Women’s tennis leads the way on equal pay, USTA CEO says

In a moment of defeat came a lesson in how to triumph. After defending U.S. Open champ Naomi Osaka defeated crowd favorite 15-year-old Coco Gauff, Osaka convinced Gauff to join her on an on-court interview — something that doesn’t typically happen in tennis. 

Gauff, refusing at first, worried she would cry the entire time. Osaka was overheard saying “it would be ‘better than crying in the shower later.'” 

“I’m going to learn a lot from this match — thank you,” she said while wiping tears away. “I don’t want people to think that I’m trying to take this moment away from you because she really deserves it.”

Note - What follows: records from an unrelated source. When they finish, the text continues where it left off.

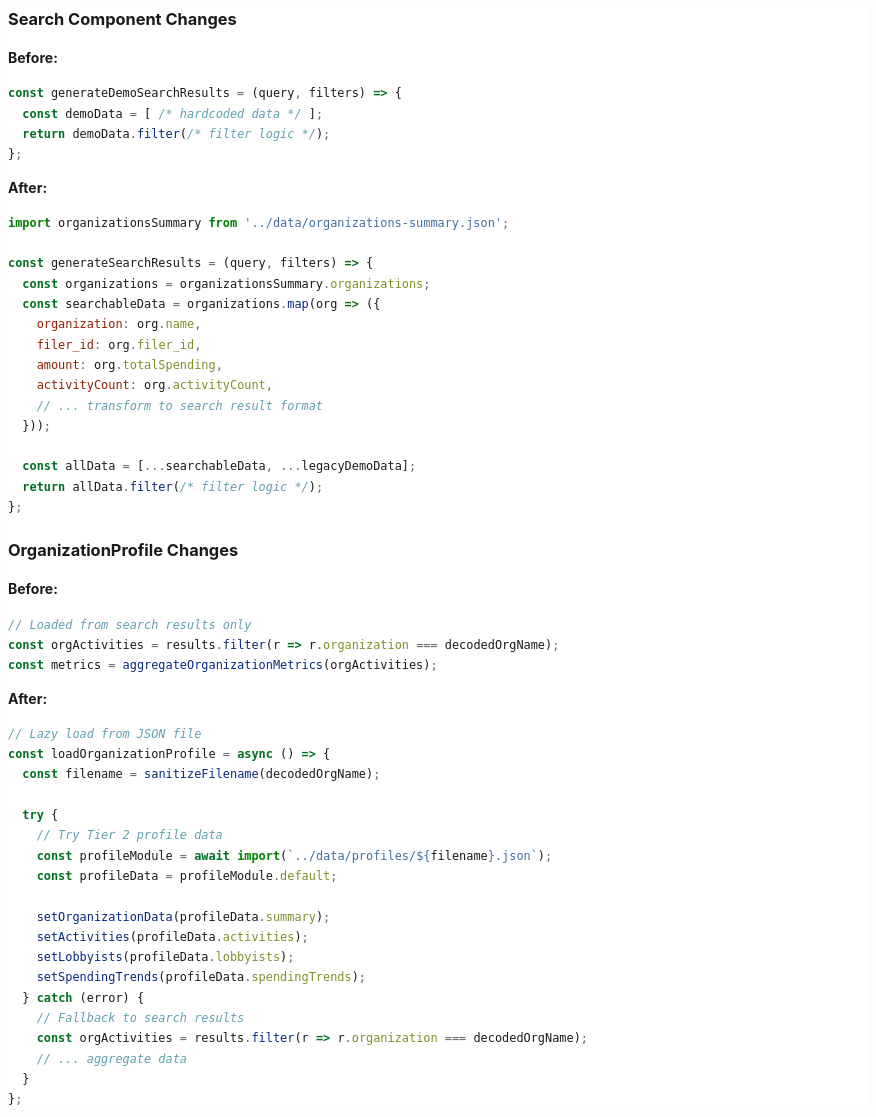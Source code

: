 ### Search Component Changes

**Before:**
```javascript
const generateDemoSearchResults = (query, filters) => {
  const demoData = [ /* hardcoded data */ ];
  return demoData.filter(/* filter logic */);
};
```

**After:**
```javascript
import organizationsSummary from '../data/organizations-summary.json';

const generateSearchResults = (query, filters) => {
  const organizations = organizationsSummary.organizations;
  const searchableData = organizations.map(org => ({
    organization: org.name,
    filer_id: org.filer_id,
    amount: org.totalSpending,
    activityCount: org.activityCount,
    // ... transform to search result format
  }));

  const allData = [...searchableData, ...legacyDemoData];
  return allData.filter(/* filter logic */);
};
```

### OrganizationProfile Changes

**Before:**
```javascript
// Loaded from search results only
const orgActivities = results.filter(r => r.organization === decodedOrgName);
const metrics = aggregateOrganizationMetrics(orgActivities);
```

**After:**
```javascript
// Lazy load from JSON file
const loadOrganizationProfile = async () => {
  const filename = sanitizeFilename(decodedOrgName);

  try {
    // Try Tier 2 profile data
    const profileModule = await import(`../data/profiles/${filename}.json`);
    const profileData = profileModule.default;

    setOrganizationData(profileData.summary);
    setActivities(profileData.activities);
    setLobbyists(profileData.lobbyists);
    setSpendingTrends(profileData.spendingTrends);
  } catch (error) {
    // Fallback to search results
    const orgActivities = results.filter(r => r.organization === decodedOrgName);
    // ... aggregate data
  }
};
```
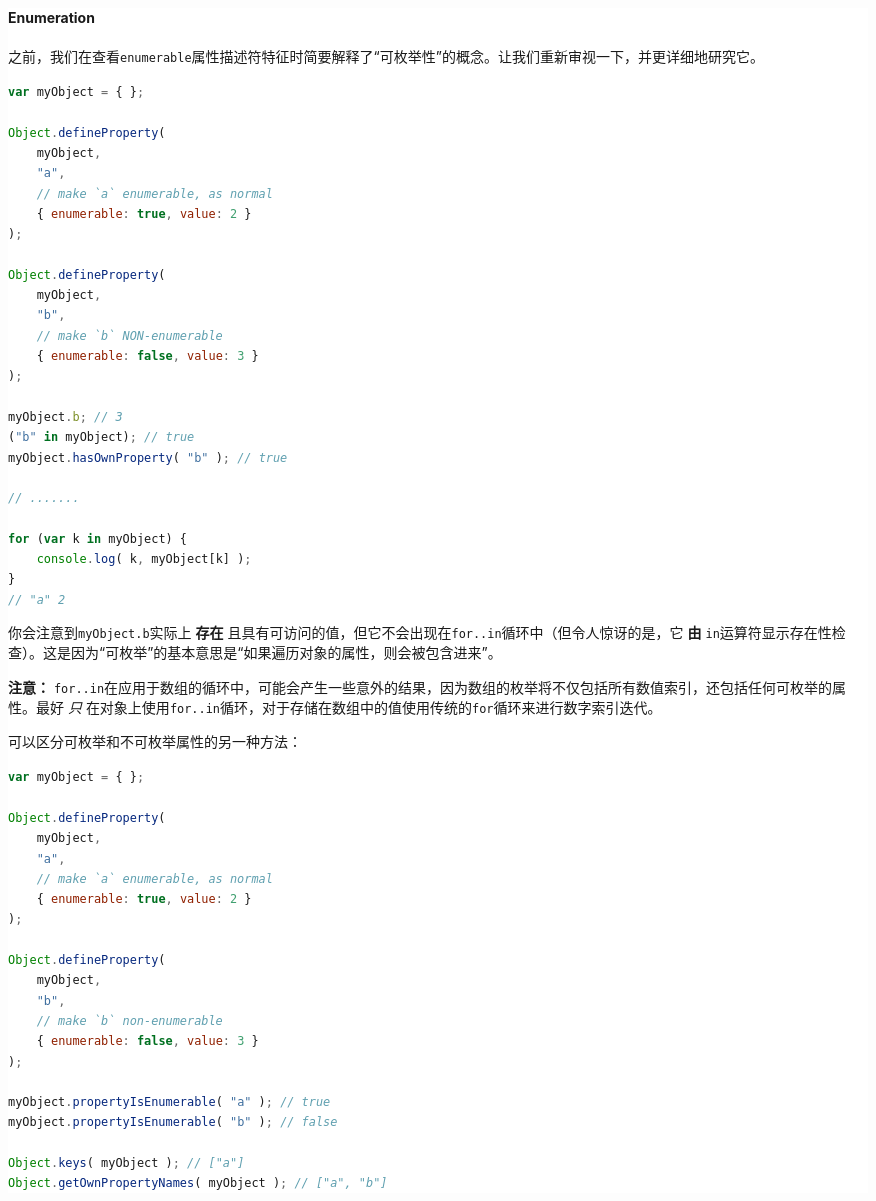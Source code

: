 #### Enumeration

之前，我们在查看`enumerable`属性描述符特征时简要解释了“可枚举性”的概念。让我们重新审视一下，并更详细地研究它。

```js
var myObject = { };

Object.defineProperty(
	myObject,
	"a",
	// make `a` enumerable, as normal
	{ enumerable: true, value: 2 }
);

Object.defineProperty(
	myObject,
	"b",
	// make `b` NON-enumerable
	{ enumerable: false, value: 3 }
);

myObject.b; // 3
("b" in myObject); // true
myObject.hasOwnProperty( "b" ); // true

// .......

for (var k in myObject) {
	console.log( k, myObject[k] );
}
// "a" 2
```

你会注意到`myObject.b`实际上 **存在** 且具有可访问的值，但它不会出现在`for..in`循环中（但令人惊讶的是，它 **由** `in`运算符显示存在性检查）。这是因为“可枚举”的基本意思是“如果遍历对象的属性，则会被包含进来”。

**注意：** `for..in`在应用于数组的循环中，可能会产生一些意外的结果，因为数组的枚举将不仅包括所有数值索引，还包括任何可枚举的属性。最好 *只* 在对象上使用`for..in`循环，对于存储在数组中的值使用传统的`for`循环来进行数字索引迭代。

可以区分可枚举和不可枚举属性的另一种方法：

```js
var myObject = { };

Object.defineProperty(
	myObject,
	"a",
	// make `a` enumerable, as normal
	{ enumerable: true, value: 2 }
);

Object.defineProperty(
	myObject,
	"b",
	// make `b` non-enumerable
	{ enumerable: false, value: 3 }
);

myObject.propertyIsEnumerable( "a" ); // true
myObject.propertyIsEnumerable( "b" ); // false

Object.keys( myObject ); // ["a"]
Object.getOwnPropertyNames( myObject ); // ["a", "b"]
```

As new tennis stars emerge, they’re setting the bar higher. A bar that was never low to begin with, said Gordon Smith, the CEO of the United States Tennis Association. CBS News correspondent Reena Ninan sat down with Smith last week at the U.S. Open in New York.

Here are some excerpts from the interview: 

Ninan: What do you think is really behind women’s tennis and its success? 
Smith: Tennis is one of the few sports that women get paid well in. We’ve had equal pay in the U.S. Open since 1973.

Ninan: Billie Jean King did something incredibly powerful to get wage equality in tennis. What did she do?
Smith: She stood up for the women and she said, “We are not going to play.” She stood up but the USTA responded and starting paying equally way back in 1973.

Smith: With everything combined, this is a sport that women can excel in financially. And it’s led by two great women in Venus and Serena.

But for tennis to continue to be successful, Smith says it all about families. 

Smith: Tennis is such an amazingly healthy game. We need to expose it to more parents and kids.